» **WORK TASK**: Filter the lines below, keeping each one that holds "организации".

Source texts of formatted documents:
+===+

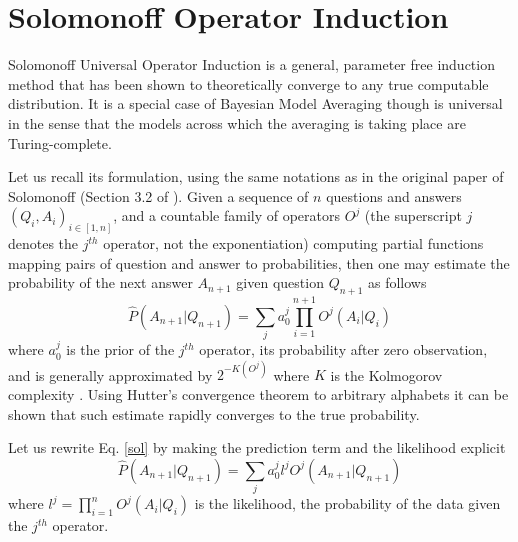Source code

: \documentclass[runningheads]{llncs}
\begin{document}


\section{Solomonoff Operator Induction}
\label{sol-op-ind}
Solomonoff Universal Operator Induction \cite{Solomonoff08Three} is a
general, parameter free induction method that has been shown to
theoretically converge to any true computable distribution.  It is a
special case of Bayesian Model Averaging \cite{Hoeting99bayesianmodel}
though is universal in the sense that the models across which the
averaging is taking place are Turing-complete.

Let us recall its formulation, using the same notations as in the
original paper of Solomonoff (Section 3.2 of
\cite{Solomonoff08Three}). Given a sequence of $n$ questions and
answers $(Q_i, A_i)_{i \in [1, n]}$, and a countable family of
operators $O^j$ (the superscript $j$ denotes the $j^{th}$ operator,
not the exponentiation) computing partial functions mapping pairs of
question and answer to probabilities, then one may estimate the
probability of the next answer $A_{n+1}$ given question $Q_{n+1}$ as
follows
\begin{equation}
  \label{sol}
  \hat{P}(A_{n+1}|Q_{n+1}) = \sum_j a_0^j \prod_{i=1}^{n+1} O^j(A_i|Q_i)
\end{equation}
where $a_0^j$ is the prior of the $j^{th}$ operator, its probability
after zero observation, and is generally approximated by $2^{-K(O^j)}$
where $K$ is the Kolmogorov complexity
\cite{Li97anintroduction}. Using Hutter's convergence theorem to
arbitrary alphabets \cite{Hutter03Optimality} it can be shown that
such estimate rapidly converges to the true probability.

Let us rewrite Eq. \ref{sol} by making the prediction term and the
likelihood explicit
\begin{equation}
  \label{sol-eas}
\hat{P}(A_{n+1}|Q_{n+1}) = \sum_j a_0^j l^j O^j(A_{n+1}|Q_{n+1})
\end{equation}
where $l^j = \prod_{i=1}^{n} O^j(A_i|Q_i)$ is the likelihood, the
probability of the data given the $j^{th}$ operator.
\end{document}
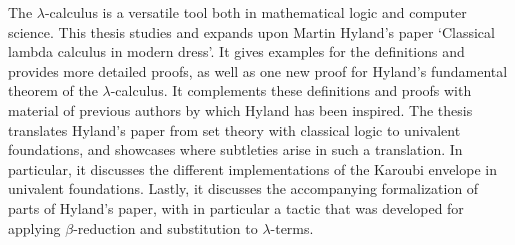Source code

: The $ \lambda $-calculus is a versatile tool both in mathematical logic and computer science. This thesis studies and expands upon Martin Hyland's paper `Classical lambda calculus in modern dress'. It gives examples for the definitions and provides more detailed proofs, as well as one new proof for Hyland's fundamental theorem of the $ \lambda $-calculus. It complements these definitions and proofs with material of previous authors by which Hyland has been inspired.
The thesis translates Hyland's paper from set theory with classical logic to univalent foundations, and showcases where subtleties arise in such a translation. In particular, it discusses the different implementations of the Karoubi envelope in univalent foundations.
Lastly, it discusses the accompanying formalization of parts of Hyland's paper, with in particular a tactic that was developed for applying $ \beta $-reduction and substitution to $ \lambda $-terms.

+===+

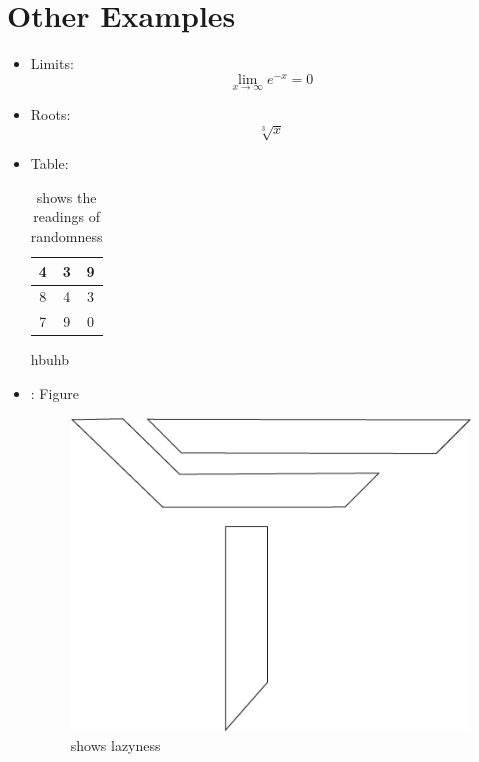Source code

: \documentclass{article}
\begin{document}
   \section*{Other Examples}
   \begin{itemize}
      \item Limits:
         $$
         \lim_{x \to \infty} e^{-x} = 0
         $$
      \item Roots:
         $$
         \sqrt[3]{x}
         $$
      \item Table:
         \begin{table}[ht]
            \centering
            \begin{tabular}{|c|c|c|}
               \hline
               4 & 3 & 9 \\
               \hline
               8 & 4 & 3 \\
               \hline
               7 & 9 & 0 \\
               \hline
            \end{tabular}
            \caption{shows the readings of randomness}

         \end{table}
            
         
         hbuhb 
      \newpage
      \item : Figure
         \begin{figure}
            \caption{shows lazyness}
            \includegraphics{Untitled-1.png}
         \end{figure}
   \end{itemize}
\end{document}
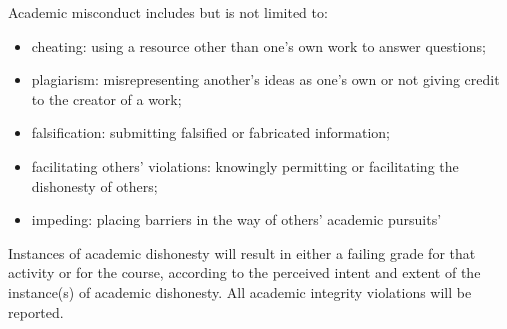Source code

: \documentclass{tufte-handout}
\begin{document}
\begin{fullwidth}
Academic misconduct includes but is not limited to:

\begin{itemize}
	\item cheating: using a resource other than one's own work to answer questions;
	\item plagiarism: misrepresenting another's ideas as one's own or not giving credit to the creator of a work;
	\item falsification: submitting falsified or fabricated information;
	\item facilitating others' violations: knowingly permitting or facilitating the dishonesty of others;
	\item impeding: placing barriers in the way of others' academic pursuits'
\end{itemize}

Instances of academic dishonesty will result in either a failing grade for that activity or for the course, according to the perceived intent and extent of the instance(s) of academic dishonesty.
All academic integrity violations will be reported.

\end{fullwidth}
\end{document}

+===+

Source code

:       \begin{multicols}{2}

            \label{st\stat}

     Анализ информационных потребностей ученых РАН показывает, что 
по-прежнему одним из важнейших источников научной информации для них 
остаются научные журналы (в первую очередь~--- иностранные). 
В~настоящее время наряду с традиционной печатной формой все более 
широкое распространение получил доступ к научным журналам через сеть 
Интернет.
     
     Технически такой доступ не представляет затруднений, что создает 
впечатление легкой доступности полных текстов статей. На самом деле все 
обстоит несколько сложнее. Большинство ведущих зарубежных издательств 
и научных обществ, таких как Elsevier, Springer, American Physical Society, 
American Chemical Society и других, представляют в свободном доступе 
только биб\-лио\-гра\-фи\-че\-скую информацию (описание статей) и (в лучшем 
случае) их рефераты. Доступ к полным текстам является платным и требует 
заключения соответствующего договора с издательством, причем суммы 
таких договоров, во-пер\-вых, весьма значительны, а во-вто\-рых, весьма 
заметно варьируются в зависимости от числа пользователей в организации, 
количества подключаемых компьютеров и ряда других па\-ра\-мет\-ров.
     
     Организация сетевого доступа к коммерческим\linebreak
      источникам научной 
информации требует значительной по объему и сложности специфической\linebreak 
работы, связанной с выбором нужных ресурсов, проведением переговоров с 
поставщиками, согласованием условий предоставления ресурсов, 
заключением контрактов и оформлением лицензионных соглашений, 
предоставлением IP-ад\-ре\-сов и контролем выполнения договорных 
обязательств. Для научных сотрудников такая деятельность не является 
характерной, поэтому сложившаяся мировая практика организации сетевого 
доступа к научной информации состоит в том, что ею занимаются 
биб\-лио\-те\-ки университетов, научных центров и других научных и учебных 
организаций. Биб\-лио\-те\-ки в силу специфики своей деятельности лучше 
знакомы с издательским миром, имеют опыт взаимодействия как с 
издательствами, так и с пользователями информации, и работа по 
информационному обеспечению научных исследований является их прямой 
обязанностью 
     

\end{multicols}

+===+

» **ANSWER BOX**:
заметно варьируются в зависимости от числа пользователей в организации, 
характерной, поэтому сложившаяся мировая практика организации сетевого 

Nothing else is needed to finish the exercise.